新妻ですが、離婚を所望いたします~御曹司との甘くて淫らな新婚生活~
『そんなことないだろ。宮坂だってふわふわしたドレス似合うよ、絶対』

『えー、そうかなあ』

『宮坂、笑うと顔がくしゃってするだろ。普通にしてるとたしかにクールな雰囲気あるけど、初めて笑ったの見たとき、笑顔でかなり印象変わるなって思ったよ』



そんなふうに言いながら笑いかけられ、ドキリと胸が高鳴った。

あ……危ない。イケメンこわい。越智くん、見た目だけじゃなくて言動もイケメンなんだあ……。

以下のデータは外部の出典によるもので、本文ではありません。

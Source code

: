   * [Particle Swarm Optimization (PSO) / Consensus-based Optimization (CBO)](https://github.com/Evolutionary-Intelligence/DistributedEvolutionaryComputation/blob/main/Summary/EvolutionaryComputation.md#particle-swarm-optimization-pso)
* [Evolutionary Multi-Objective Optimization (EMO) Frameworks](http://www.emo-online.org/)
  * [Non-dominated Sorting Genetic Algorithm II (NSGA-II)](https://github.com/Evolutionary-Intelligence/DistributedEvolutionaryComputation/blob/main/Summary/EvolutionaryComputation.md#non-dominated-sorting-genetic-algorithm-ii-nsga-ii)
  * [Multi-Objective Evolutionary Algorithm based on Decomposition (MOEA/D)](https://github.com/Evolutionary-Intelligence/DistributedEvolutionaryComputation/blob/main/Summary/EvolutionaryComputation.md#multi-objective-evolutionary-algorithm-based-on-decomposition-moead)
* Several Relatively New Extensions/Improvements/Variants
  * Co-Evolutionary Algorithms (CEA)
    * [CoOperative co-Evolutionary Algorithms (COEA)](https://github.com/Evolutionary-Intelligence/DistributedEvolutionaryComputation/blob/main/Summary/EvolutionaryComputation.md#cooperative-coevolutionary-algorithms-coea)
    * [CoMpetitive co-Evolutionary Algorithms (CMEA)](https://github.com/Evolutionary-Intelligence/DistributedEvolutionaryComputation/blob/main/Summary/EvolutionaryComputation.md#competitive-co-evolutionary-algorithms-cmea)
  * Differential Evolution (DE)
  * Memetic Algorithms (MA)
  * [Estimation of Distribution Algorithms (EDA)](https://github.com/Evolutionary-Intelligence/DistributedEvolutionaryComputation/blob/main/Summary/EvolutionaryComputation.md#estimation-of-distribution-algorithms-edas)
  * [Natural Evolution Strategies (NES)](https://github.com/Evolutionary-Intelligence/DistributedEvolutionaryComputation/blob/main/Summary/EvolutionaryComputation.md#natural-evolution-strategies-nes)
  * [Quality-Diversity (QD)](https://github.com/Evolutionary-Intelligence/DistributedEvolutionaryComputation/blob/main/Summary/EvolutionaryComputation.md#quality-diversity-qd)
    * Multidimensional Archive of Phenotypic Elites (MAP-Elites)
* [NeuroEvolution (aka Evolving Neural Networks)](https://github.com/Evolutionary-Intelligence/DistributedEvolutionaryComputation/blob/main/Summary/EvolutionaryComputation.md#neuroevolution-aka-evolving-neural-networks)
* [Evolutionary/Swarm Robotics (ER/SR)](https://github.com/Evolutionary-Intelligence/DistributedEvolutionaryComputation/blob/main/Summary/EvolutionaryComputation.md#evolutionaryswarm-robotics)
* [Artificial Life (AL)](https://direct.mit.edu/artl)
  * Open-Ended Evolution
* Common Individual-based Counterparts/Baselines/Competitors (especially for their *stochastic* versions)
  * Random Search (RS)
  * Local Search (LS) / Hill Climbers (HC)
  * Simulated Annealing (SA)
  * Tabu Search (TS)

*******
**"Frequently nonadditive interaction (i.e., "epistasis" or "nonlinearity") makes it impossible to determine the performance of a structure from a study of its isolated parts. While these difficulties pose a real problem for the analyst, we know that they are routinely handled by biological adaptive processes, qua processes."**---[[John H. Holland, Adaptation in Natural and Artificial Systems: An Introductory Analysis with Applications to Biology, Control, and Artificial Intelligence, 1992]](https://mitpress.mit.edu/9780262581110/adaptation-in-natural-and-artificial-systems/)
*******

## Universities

『あ、ありがとう。そう言ってもらえると、うれしいな』



内心の動揺を誤魔化すように横髪を耳にかけ、こちらも笑って返した。

恋愛対象となると、不毛だけど……越智くんとは、今後も同期としていい関係を築いていけそうだなあ。

その後も楽しく会話を続け、気づけば時間いっぱいまで私たちは隣同士に座っていた。

この時点で、彼と私はただの同期。それ以上でも、それ以下でもない関係。

そしてその関係は、これからもずっと、変わらないはずだったのだ。

……『結婚願望がない』。

彼の言葉が、この先の自分を苦しめることになるとは──あの頃の私はまだ、思いもしなかった。